『アイユ』連載「感染症の歴史における差別」 第5回

 

 

 結核は、1950年代まで日本では死因のワースト1位であり「死病」と恐れられ、「国民病」とまで言われたほどの大きな健康被害をもたらした。歴史的には、人骨に残る骨の結核である脊椎カリエスの痕跡から古墳時代に海外から入って来たと考えられている。18世紀後半の産業革命による都市集中と労働環境の悪化で結核が広がったイギリスなどの先進工業国から、工業技術の導入と共に世界的に広がった。明治以降の殖産興業政策で日本でも急速に拡大した。明治期から第2次世界大戦までに活躍した人、例えば、樋口一葉、石川啄木、青木繁、滝廉太郎、正岡子規、堀辰雄など多くが結核で若死にしている。中でも当時国家的事業として大規模化した製糸工場で働く女性に広がり「女工哀史」(1925年、細井和喜蔵)に描かれた。

 原因である結核菌は、1882年3月24日にドイツのロベルト・コッホが発見した。この日は、後に世界結核デーに定められた。明治期には安静と空気の良い高原や海岸で療養するしか方法がなかった。その後、化学療法が開発され、更に抗生剤であるストレプトマイシン(1944年、ワックスマン発見)が画期的な効果を発揮して、結核の患者数は大きく減少していった。現在の結核患者は、主に、高齢者であり、若い時に感染した結核菌が体内に潜み、それが高齢化による免疫力の低下で再活性化したものである。ここが明治期の結核との大きな違いである。結核のワクチンであるBCGは牛結核菌を免疫源として使うもので、人結核菌との交差反応性を利用したものである。

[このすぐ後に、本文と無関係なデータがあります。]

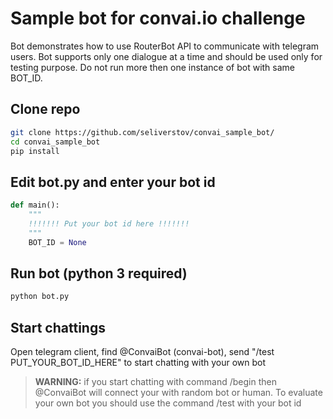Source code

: # Sample bot for convai.io challenge
Bot demonstrates how to use RouterBot API to communicate with telegram users. Bot supports only one dialogue at a time and should be used only for testing purpose. Do not run more then one instance of bot with same BOT_ID.

## Clone repo
```sh
git clone https://github.com/seliverstov/convai_sample_bot/
cd convai_sample_bot
pip install
```
## Edit bot.py and enter your bot id
```python
def main():
    """
    !!!!!!! Put your bot id here !!!!!!!
    """
    BOT_ID = None
```
## Run bot (python 3 required)
```sh
python bot.py
```
## Start chattings
Open telegram client, find @ConvaiBot (convai-bot), send "/test PUT_YOUR_BOT_ID_HERE" to start chatting with your own bot

>**WARNING:** if you start chatting with command /begin then @ConvaiBot will connect your with random bot or human. To evaluate your own bot you should use the command /test with your bot id
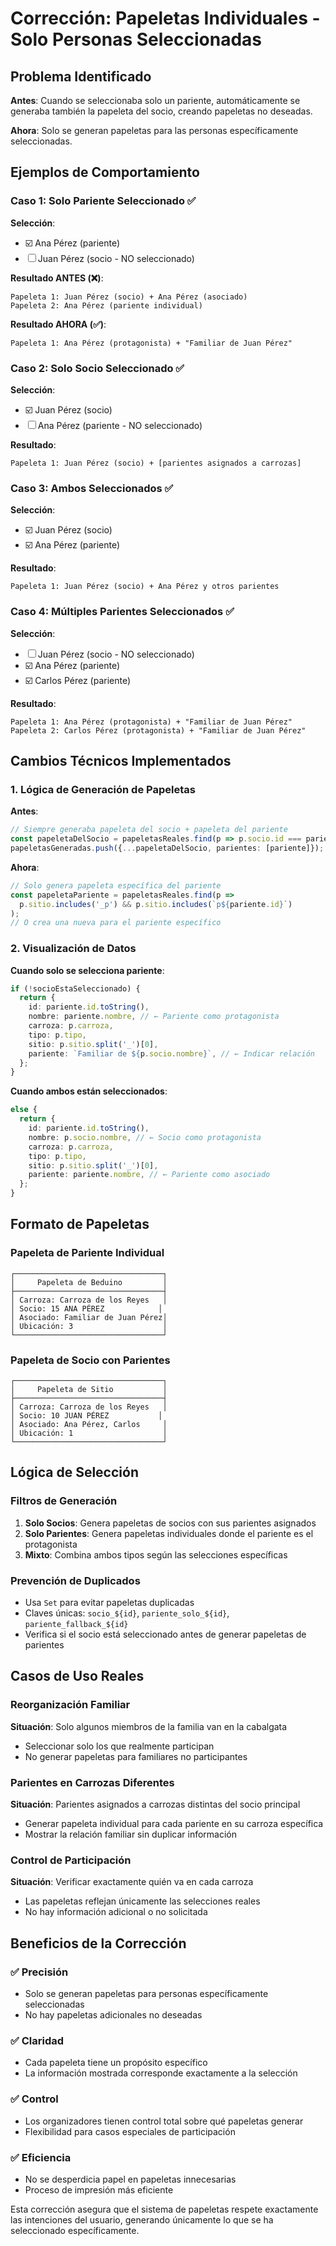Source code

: # Corrección: Papeletas Individuales - Solo Personas Seleccionadas

## Problema Identificado

**Antes**: Cuando se seleccionaba solo un pariente, automáticamente se generaba también la papeleta del socio, creando papeletas no deseadas.

**Ahora**: Solo se generan papeletas para las personas específicamente seleccionadas.

## Ejemplos de Comportamiento

### Caso 1: Solo Pariente Seleccionado ✅

**Selección**: 
- ☑️ Ana Pérez (pariente)
- ☐ Juan Pérez (socio - NO seleccionado)

**Resultado ANTES (❌)**:
```
Papeleta 1: Juan Pérez (socio) + Ana Pérez (asociado)
Papeleta 2: Ana Pérez (pariente individual)
```

**Resultado AHORA (✅)**:
```
Papeleta 1: Ana Pérez (protagonista) + "Familiar de Juan Pérez"
```

### Caso 2: Solo Socio Seleccionado ✅

**Selección**:
- ☑️ Juan Pérez (socio)
- ☐ Ana Pérez (pariente - NO seleccionado)

**Resultado**:
```
Papeleta 1: Juan Pérez (socio) + [parientes asignados a carrozas]
```

### Caso 3: Ambos Seleccionados ✅

**Selección**:
- ☑️ Juan Pérez (socio)
- ☑️ Ana Pérez (pariente)

**Resultado**:
```
Papeleta 1: Juan Pérez (socio) + Ana Pérez y otros parientes
```

### Caso 4: Múltiples Parientes Seleccionados ✅

**Selección**:
- ☐ Juan Pérez (socio - NO seleccionado)
- ☑️ Ana Pérez (pariente)
- ☑️ Carlos Pérez (pariente)

**Resultado**:
```
Papeleta 1: Ana Pérez (protagonista) + "Familiar de Juan Pérez"
Papeleta 2: Carlos Pérez (protagonista) + "Familiar de Juan Pérez"
```

## Cambios Técnicos Implementados

### 1. Lógica de Generación de Papeletas

**Antes**:
```typescript
// Siempre generaba papeleta del socio + papeleta del pariente
const papeletaDelSocio = papeletasReales.find(p => p.socio.id === pariente.socio_id);
papeletasGeneradas.push({...papeletaDelSocio, parientes: [pariente]});
```

**Ahora**:
```typescript
// Solo genera papeleta específica del pariente
const papeletaPariente = papeletasReales.find(p => 
  p.sitio.includes('_p') && p.sitio.includes(`p${pariente.id}`)
);
// O crea una nueva para el pariente específico
```

### 2. Visualización de Datos

**Cuando solo se selecciona pariente**:
```typescript
if (!socioEstaSeleccionado) {
  return {
    id: pariente.id.toString(),
    nombre: pariente.nombre, // ← Pariente como protagonista
    carroza: p.carroza,
    tipo: p.tipo,
    sitio: p.sitio.split('_')[0],
    pariente: `Familiar de ${p.socio.nombre}`, // ← Indicar relación
  };
}
```

**Cuando ambos están seleccionados**:
```typescript
else {
  return {
    id: pariente.id.toString(),
    nombre: p.socio.nombre, // ← Socio como protagonista
    carroza: p.carroza,
    tipo: p.tipo,
    sitio: p.sitio.split('_')[0],
    pariente: pariente.nombre, // ← Pariente como asociado
  };
}
```

## Formato de Papeletas

### Papeleta de Pariente Individual
```
┌─────────────────────────────────┐
│     Papeleta de Beduino         │
├─────────────────────────────────┤
│ Carroza: Carroza de los Reyes   │
│ Socio: 15 ANA PÉREZ            │
│ Asociado: Familiar de Juan Pérez│
│ Ubicación: 3                    │
└─────────────────────────────────┘
```

### Papeleta de Socio con Parientes
```
┌─────────────────────────────────┐
│     Papeleta de Sitio           │
├─────────────────────────────────┤
│ Carroza: Carroza de los Reyes   │
│ Socio: 10 JUAN PÉREZ           │
│ Asociado: Ana Pérez, Carlos     │
│ Ubicación: 1                    │
└─────────────────────────────────┘
```

## Lógica de Selección

### Filtros de Generación
1. **Solo Socios**: Genera papeletas de socios con sus parientes asignados
2. **Solo Parientes**: Genera papeletas individuales donde el pariente es el protagonista
3. **Mixto**: Combina ambos tipos según las selecciones específicas

### Prevención de Duplicados
- Usa `Set` para evitar papeletas duplicadas
- Claves únicas: `socio_${id}`, `pariente_solo_${id}`, `pariente_fallback_${id}`
- Verifica si el socio está seleccionado antes de generar papeletas de parientes

## Casos de Uso Reales

### Reorganización Familiar
**Situación**: Solo algunos miembros de la familia van en la cabalgata
- Seleccionar solo los que realmente participan
- No generar papeletas para familiares no participantes

### Parientes en Carrozas Diferentes
**Situación**: Parientes asignados a carrozas distintas del socio principal
- Generar papeleta individual para cada pariente en su carroza específica
- Mostrar la relación familiar sin duplicar información

### Control de Participación
**Situación**: Verificar exactamente quién va en cada carroza
- Las papeletas reflejan únicamente las selecciones reales
- No hay información adicional o no solicitada

## Beneficios de la Corrección

### ✅ Precisión
- Solo se generan papeletas para personas específicamente seleccionadas
- No hay papeletas adicionales no deseadas

### ✅ Claridad
- Cada papeleta tiene un propósito específico
- La información mostrada corresponde exactamente a la selección

### ✅ Control
- Los organizadores tienen control total sobre qué papeletas generar
- Flexibilidad para casos especiales de participación

### ✅ Eficiencia
- No se desperdicia papel en papeletas innecesarias
- Proceso de impresión más eficiente

Esta corrección asegura que el sistema de papeletas respete exactamente las intenciones del usuario, generando únicamente lo que se ha seleccionado específicamente.
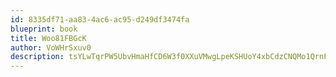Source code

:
 ```yaml
---
id: 8335df71-aa83-4ac6-ac95-d249df3474fa
blueprint: book
title: Woo81FBGcK
author: VoWHrSxuv0
description: tsYLwTqrPW5UbvHmaHfCD6W3f0XXuVMwgLpeKSHUoY4xbCdzCNQMo1QrnF3GHLrBdcyGAMotaC05TkXKitzNoYMhGfM2SqTaVbgv
---
```

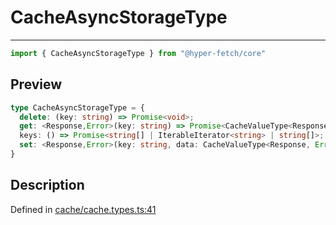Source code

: 

# CacheAsyncStorageType

<div class="api-docs__separator" data-reactroot="">

---

</div><div class="api-docs__import" data-reactroot="">

```ts
import { CacheAsyncStorageType } from "@hyper-fetch/core"
```

</div><div class="api-docs__section">

## Preview

</div><div class="api-docs__preview type">

```ts
type CacheAsyncStorageType = {
  delete: (key: string) => Promise<void>; 
  get: <Response,Error>(key: string) => Promise<CacheValueType<Response, Error> | undefined>; 
  keys: () => Promise<string[] | IterableIterator<string> | string[]>; 
  set: <Response,Error>(key: string, data: CacheValueType<Response, Error>) => Promise<void>; 
}
```

</div><div class="api-docs__section">

## Description

</div><div class="api-docs__description"><span class="api-docs__do-not-parse">



</span></div><p class="api-docs__definition">

Defined in [cache/cache.types.ts:41](https://github.com/BetterTyped/hyper-fetch/blob/479dcad6/packages/core/src/cache/cache.types.ts#L41)

</p>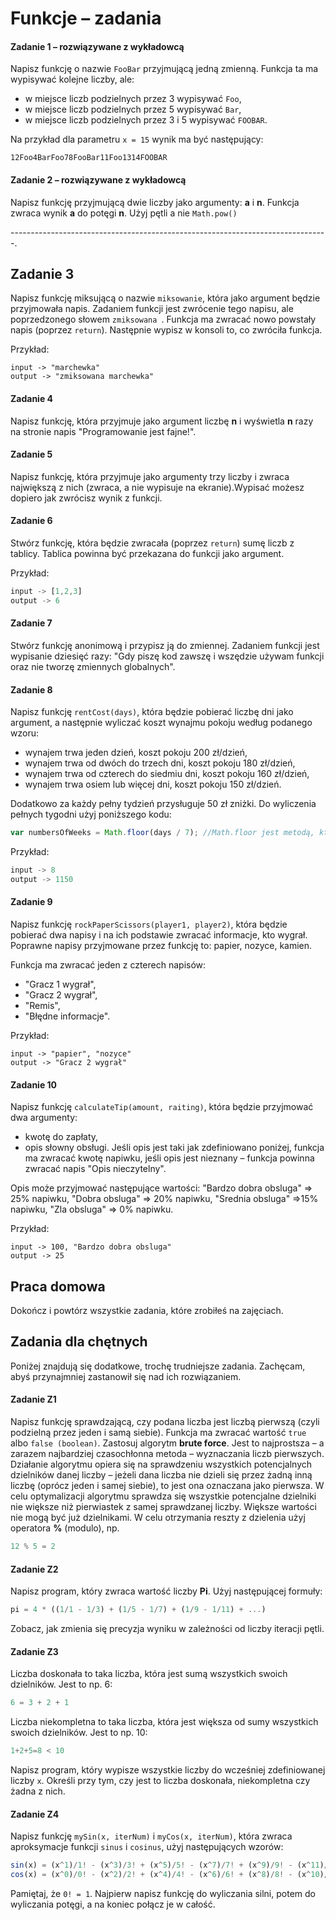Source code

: #  Funkcje &ndash; zadania

#### Zadanie 1 &ndash; rozwiązywane z wykładowcą
Napisz funkcję o nazwie ```FooBar``` przyjmującą jedną zmienną. Funkcja ta ma wypisywać kolejne liczby, ale:
* w miejsce liczb podzielnych przez 3 wypisywać ```Foo```,
* w miejsce liczb podzielnych przez 5 wypisywać ```Bar```,
* w miejsce liczb podzielnych przez 3 i 5 wypisywać ```FOOBAR```.

Na przykład dla parametru ```x = 15``` wynik ma być następujący:
```  
12Foo4BarFoo78FooBar11Foo1314FOOBAR
 ```

#### Zadanie 2 &ndash; rozwiązywane z wykładowcą
Napisz funkcję przyjmującą dwie liczby jako argumenty: **a** i **n**. Funkcja zwraca   wynik **a** do potęgi **n**.
Użyj pętli a nie ```Math.pow()```

-------------------------------------------------------------------------------.

## Zadanie 3
Napisz funkcję miksującą o nazwie ```miksowanie```, która jako argument będzie przyjmowała napis.
Zadaniem funkcji jest zwrócenie tego napisu, ale poprzedzonego słowem ```zmiksowana ```. Funkcja ma zwracać nowo powstały napis (poprzez ```return```).
Następnie wypisz w konsoli to, co zwróciła funkcja.

Przykład:
```
input -> "marchewka"
output -> "zmiksowana marchewka"
```


#### Zadanie 4
Napisz funkcję, która przyjmuje jako argument liczbę **n** i wyświetla **n** razy na stronie napis "Programowanie jest fajne!".

#### Zadanie 5
Napisz funkcję, która przyjmuje jako argumenty trzy liczby i zwraca największą z nich (zwraca, a nie wypisuje na ekranie).Wypisać
możesz dopiero jak zwrócisz wynik z funkcji.

#### Zadanie 6
Stwórz funkcję, która będzie zwracała (poprzez ```return```) sumę liczb z tablicy. Tablica powinna być przekazana do funkcji jako argument.

Przykład:
```JavaScript
input -> [1,2,3]
output -> 6
```

#### Zadanie 7

Stwórz funkcję anonimową i przypisz ją do zmiennej. Zadaniem funkcji jest wypisanie dziesięć razy: "Gdy piszę kod zawszę i wszędzie używam funkcji oraz nie tworzę zmiennych globalnych".

#### Zadanie 8
Napisz funkcję ```rentCost(days)```, która będzie pobierać liczbę dni jako argument, a następnie wyliczać koszt wynajmu pokoju według podanego wzoru:
* wynajem trwa jeden dzień, koszt pokoju 200 zł/dzień,
* wynajem trwa od dwóch do trzech dni, koszt pokoju 180 zł/dzień,
* wynajem trwa od czterech do siedmiu dni, koszt pokoju 160 zł/dzień,
* wynajem trwa osiem lub więcej dni, koszt pokoju 150 zł/dzień.

Dodatkowo za każdy pełny tydzień przysługuje 50 zł zniżki. Do wyliczenia pełnych tygodni użyj poniższego kodu:

```JavaScript
var numbersOfWeeks = Math.floor(days / 7); //Math.floor jest metodą, która zaokrągla liczbę w dół.
```

Przykład:
```JavaScript
input -> 8
output -> 1150
```

#### Zadanie 9
Napisz funkcję ```rockPaperScissors(player1, player2)```, która będzie pobierać dwa napisy i na ich podstawie zwracać informacje, kto wygrał. Poprawne napisy przyjmowane przez funkcję to: papier, nozyce, kamien.

Funkcja ma zwracać jeden z czterech napisów:
* "Gracz 1 wygrał",
* "Gracz 2 wygrał",
* "Remis",
* "Błędne informacje".

Przykład:
```JavaScrit
input -> "papier", "nozyce"
output -> "Gracz 2 wygrał"
```

#### Zadanie 10
Napisz funkcję ```calculateTip(amount, raiting)```, która będzie przyjmować dwa argumenty:
* kwotę do zapłaty,
* opis słowny obsługi.
Jeśli opis jest taki jak zdefiniowano poniżej, funkcja ma zwracać kwotę napiwku, jeśli opis jest nieznany &ndash; funkcja powinna zwracać napis "Opis nieczytelny".

Opis może przyjmować następujące wartości:
"Bardzo dobra obsluga" => 25% napiwku,
"Dobra obsluga" => 20% napiwku,
"Srednia obsluga" =>15% napiwku,
"Zla obsluga" => 0% napiwku.

Przykład:
```JavaScrit
input -> 100, "Bardzo dobra obsluga"
output -> 25
```


## Praca domowa
Dokończ i powtórz wszystkie zadania, które zrobiłeś na zajęciach.


## Zadania dla chętnych
Poniżej znajdują się dodatkowe, trochę trudniejsze zadania. Zachęcam, abyś przynajmniej zastanowił się nad ich rozwiązaniem.

#### Zadanie Z1
Napisz funkcję sprawdzającą, czy podana liczba jest liczbą pierwszą (czyli podzielną przez jeden i samą siebie). Funkcja ma zwracać wartość ```true``` albo ```false (boolean)```.
Zastosuj algorytm **brute force**. Jest to najprostsza &ndash; a zarazem najbardziej czasochłonna metoda &ndash; wyznaczania liczb pierwszych. Działanie algorytmu opiera się na sprawdzeniu wszystkich potencjalnych dzielników danej liczby &ndash; jeżeli dana liczba nie dzieli się przez żadną inną liczbę (oprócz jeden i samej siebie), to jest ona oznaczana jako pierwsza.
W celu optymalizacji algorytmu sprawdza się wszystkie potencjalne dzielniki nie większe niż pierwiastek z samej sprawdzanej liczby.  Większe wartości nie mogą być już dzielnikami.
W celu otrzymania reszty z dzielenia użyj operatora **%** (modulo), np.

```JavaScript
12 % 5 = 2
```

#### Zadanie Z2
Napisz program, który zwraca wartość liczby **Pi**. Użyj następującej formuły:
```JavaScript
pi = 4 * ((1/1 - 1/3) + (1/5 - 1/7) + (1/9 - 1/11) + ...)
```
Zobacz, jak zmienia się precyzja wyniku w zależności od liczby iteracji pętli.

#### Zadanie Z3
Liczba doskonała to taka liczba, która jest sumą wszystkich swoich dzielników. Jest to np. 6:
```JavaScript
6 = 3 + 2 + 1
```

Liczba niekompletna to taka liczba, która jest większa od sumy wszystkich swoich dzielników. Jest to np. 10:
```JavaScript
1+2+5=8 < 10
```

Napisz program, który wypisze wszystkie liczby do wcześniej zdefiniowanej liczby ```x```. Określi przy tym, czy jest to liczba doskonała, niekompletna czy żadna z nich.


#### Zadanie Z4
Napisz funkcję ```mySin(x, iterNum)``` i ```myCos(x, iterNum)```, która zwraca aproksymacje funkcji ```sinus``` i ```cosinus```, użyj następujących wzorów:
```JavaScript
sin(x) = (x^1)/1! - (x^3)/3! + (x^5)/5! - (x^7)/7! + (x^9)/9! - (x^11)/11! + ...
cos(x) = (x^0)/0! - (x^2)/2! + (x^4)/4! - (x^6)/6! + (x^8)/8! - (x^10)/10! + ...
```
Pamiętaj, że ```0! = 1```.
Najpierw napisz funkcję do wyliczania silni, potem do wyliczania potęgi, a na koniec połącz je w całość.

 治療可能になるまでは、感染が咳・呼吸で容易に広がることから、患者は忌み嫌われた。昭和20年代でも結核患者の家の前では息を止めて走って通ったり、その家に行くな、その家の子とは遊ぶなと言われていた。治療薬の無かった時代、特に経済的な問題で転地や療養所に入れない患者はやむなく自宅療養になるが、その結果容易に家族内に感染が広がることになった。結核が感染症であることが既に分かっていても、その家は「結核の家系」だと忌み嫌われることになり、結婚や就職などで差別を受ける事が起きた。そのため、患者が1人出ると、敷地内の片隅に隔離小屋や屋内に隔離部屋を設けて患者を隠す事が行われた。患者は病で苦しむ以上に、隔離されるという二重の苦しみを味わうことになった。壷井栄の「二十四の瞳」にも、70年以上前の光景であるが、その場面が描かれている。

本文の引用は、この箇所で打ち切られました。